Quantum researcher among three Princeton Engineering faculty members awarded Sloan Research Fellowships

Written by
Liz Fuller-Wright, Office of Communications
March 6, 2019

Jeff Thompson is one of ten Princeton scientists, including three faculty members in the School of Engineering and Applied Science, selected to receive a 2019 Sloan Research Fellowship, a highly competitive grant given to outstanding young scholars working at the frontiers of their fields.

The fellows are among 126 scientists chosen for the award from 57 colleges and universities in the United States and Canada. Princeton earned the most fellowships of any single-campus institution, with at least one winner from each field.

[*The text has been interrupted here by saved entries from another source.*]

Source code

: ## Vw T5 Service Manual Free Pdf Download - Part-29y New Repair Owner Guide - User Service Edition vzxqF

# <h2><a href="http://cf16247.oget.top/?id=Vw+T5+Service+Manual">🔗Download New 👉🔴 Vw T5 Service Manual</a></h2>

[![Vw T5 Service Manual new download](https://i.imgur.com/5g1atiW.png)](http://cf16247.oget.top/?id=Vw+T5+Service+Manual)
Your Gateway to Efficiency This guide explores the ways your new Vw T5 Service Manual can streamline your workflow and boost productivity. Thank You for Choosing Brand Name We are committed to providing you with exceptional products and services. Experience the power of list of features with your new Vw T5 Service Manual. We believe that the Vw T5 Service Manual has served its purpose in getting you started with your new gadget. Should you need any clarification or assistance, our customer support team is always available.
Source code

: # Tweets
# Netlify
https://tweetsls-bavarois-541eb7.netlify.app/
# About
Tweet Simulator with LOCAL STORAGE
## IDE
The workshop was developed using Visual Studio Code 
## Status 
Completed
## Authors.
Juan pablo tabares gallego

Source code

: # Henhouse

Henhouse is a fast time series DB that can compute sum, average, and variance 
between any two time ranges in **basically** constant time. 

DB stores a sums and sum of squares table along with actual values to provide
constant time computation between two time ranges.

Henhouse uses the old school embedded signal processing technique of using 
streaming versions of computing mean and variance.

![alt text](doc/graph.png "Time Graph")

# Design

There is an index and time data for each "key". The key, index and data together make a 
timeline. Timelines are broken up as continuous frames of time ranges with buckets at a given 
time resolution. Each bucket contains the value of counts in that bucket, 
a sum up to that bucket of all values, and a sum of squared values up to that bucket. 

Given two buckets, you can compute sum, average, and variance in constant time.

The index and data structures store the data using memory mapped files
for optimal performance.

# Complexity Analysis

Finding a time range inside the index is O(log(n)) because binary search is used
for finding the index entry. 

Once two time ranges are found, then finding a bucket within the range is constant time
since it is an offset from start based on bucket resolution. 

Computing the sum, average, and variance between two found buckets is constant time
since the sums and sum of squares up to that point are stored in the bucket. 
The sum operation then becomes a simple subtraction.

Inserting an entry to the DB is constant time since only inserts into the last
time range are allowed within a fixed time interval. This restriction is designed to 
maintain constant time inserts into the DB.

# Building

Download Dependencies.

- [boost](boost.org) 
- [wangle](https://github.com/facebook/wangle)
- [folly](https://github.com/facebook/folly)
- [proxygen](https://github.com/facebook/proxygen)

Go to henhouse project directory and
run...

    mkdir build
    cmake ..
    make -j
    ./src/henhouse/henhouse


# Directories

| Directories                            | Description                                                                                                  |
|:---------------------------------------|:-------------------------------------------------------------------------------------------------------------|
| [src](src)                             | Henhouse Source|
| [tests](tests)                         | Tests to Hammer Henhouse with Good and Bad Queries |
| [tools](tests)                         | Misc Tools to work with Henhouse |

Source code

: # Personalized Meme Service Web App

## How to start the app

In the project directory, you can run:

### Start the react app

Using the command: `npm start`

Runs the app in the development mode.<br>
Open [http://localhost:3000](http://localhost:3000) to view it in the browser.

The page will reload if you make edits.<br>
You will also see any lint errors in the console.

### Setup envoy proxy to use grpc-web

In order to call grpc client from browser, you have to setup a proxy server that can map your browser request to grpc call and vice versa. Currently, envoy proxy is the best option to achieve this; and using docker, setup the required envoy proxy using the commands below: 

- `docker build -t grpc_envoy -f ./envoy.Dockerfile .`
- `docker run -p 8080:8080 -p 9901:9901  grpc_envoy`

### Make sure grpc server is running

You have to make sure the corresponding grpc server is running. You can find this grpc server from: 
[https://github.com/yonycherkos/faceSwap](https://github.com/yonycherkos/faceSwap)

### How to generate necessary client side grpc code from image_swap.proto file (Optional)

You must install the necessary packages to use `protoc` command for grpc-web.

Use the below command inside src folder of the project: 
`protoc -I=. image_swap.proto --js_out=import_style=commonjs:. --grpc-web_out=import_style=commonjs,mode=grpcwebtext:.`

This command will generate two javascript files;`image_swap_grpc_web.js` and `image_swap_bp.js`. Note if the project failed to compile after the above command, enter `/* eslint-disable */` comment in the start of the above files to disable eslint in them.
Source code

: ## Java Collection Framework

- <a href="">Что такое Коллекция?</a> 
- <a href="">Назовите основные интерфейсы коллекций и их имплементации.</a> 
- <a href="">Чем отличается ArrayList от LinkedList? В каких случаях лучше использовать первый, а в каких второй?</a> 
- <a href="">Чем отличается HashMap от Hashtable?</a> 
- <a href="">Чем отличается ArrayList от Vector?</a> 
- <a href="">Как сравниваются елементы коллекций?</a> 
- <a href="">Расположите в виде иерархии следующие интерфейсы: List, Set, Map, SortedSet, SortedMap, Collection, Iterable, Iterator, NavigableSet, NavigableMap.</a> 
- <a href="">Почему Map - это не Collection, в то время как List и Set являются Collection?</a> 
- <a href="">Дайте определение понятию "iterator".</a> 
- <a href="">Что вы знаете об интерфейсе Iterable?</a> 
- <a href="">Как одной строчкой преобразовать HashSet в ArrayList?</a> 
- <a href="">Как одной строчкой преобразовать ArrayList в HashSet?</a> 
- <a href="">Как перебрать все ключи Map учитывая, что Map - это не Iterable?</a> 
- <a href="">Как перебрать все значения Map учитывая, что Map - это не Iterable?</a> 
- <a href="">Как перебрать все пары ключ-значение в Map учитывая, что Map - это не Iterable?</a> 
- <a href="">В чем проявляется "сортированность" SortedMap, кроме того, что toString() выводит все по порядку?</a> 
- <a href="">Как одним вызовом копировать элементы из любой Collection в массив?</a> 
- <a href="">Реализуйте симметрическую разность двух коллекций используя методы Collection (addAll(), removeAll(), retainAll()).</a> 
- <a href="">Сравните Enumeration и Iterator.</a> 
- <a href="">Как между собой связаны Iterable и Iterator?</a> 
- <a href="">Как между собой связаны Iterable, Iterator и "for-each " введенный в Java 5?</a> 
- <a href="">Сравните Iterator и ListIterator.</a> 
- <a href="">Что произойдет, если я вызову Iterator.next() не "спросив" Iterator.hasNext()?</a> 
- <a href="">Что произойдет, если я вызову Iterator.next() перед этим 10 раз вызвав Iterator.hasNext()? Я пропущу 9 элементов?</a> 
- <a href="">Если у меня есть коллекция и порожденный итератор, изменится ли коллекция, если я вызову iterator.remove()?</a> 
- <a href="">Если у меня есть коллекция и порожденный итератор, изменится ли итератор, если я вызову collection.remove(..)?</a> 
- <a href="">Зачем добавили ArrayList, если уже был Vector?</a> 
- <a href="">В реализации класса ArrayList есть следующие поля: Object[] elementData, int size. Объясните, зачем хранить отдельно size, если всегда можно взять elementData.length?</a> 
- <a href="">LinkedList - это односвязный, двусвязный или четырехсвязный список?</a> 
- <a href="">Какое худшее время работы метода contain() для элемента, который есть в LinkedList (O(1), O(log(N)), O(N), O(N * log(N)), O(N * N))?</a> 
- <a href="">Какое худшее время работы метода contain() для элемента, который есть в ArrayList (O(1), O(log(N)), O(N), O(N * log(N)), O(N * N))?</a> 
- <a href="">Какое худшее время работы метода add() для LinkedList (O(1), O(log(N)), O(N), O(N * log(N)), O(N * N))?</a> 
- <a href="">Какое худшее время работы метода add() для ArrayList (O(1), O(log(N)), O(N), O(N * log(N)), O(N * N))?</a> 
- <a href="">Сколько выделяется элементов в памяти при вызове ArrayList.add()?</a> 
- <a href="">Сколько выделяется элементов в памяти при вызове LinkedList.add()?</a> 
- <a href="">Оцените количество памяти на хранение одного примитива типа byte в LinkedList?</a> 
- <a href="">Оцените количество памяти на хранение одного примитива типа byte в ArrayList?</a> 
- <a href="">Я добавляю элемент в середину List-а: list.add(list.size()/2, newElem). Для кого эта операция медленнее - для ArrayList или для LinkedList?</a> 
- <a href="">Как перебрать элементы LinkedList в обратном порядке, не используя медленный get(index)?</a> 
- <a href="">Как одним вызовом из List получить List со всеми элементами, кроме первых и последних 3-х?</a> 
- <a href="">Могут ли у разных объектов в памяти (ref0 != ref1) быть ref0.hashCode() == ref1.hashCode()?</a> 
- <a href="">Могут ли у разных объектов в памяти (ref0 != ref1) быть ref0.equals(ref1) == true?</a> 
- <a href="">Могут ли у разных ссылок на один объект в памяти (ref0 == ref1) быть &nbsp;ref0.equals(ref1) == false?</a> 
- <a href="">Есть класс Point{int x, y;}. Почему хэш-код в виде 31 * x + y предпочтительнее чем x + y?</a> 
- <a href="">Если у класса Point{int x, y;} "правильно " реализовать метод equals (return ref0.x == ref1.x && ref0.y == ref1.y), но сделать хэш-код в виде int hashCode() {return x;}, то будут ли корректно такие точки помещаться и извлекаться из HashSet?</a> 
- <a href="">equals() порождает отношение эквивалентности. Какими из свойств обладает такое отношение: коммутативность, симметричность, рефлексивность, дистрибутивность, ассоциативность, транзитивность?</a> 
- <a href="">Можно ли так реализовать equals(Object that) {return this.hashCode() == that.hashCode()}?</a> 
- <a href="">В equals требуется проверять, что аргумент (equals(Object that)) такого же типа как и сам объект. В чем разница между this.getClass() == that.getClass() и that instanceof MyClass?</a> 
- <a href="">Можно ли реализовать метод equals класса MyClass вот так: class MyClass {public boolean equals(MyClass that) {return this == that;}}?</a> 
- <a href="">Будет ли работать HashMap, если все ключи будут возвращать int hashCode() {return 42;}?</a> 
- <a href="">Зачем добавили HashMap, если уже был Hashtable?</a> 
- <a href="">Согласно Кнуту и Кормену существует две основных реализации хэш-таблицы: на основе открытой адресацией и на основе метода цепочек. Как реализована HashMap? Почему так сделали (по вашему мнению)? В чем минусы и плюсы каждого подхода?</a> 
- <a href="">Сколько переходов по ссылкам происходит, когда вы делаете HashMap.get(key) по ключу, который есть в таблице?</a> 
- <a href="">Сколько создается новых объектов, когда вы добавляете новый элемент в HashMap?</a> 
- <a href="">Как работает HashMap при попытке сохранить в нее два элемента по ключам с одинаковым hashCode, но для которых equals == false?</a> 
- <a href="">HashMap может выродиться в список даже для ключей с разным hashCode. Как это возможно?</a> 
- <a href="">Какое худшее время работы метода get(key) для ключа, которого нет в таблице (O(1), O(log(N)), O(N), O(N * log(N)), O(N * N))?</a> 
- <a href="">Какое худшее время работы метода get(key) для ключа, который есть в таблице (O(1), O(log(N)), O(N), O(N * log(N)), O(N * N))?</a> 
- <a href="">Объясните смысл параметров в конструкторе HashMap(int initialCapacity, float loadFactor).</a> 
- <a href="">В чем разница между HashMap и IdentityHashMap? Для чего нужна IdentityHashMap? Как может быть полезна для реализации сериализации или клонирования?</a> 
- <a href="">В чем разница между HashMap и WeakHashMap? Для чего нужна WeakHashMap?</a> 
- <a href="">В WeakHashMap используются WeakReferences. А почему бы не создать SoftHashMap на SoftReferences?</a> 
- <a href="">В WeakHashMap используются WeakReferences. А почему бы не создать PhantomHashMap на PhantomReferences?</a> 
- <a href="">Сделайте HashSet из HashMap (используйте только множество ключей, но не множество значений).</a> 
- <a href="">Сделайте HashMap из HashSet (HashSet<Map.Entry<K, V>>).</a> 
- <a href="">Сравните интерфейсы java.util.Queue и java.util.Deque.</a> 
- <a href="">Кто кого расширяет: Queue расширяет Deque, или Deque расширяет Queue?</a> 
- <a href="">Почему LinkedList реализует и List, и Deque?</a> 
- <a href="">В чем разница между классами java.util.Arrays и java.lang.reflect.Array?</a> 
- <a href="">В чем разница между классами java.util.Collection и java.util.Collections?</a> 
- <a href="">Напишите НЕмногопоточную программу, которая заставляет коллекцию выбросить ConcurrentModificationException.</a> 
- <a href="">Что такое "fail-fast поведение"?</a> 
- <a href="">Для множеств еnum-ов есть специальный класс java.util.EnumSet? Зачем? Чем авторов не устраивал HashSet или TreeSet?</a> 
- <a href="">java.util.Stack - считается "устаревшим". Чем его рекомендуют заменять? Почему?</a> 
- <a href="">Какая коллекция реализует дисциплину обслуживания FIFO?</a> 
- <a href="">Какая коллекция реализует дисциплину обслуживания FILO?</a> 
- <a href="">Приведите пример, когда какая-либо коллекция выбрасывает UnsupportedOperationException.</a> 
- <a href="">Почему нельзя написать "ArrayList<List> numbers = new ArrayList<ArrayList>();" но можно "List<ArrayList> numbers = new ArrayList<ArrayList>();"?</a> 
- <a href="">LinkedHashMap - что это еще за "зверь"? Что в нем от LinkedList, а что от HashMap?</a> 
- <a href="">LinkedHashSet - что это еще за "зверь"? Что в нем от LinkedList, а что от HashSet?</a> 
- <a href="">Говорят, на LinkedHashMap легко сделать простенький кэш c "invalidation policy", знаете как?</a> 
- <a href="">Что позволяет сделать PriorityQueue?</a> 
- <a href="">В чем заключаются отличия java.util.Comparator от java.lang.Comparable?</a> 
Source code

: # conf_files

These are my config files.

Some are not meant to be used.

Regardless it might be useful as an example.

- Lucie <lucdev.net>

Thompson, assistant professor of electrical engineering, researches applied physics, photonics and quantum information. His work explores methods to control individual atoms in order to harness their quantum properties for computing, communications and sensing technology. He joined the faculty in 2016.

To see the full list of Princeton recipients, see this story.

Sloan Research Fellows are free to pursue any lines of inquiry that interest them, and they are permitted to employ their two-year grant of $70,000 in a wide variety of ways to further their research aims. Since the first awards were created in 1955, some 226 faculty from Princeton University have received a Sloan Research Fellowship. The foundation is a New York City-based philanthropic institution established by Alfred Sloan Jr., then-president and chief executive officer of the General Motors Corp.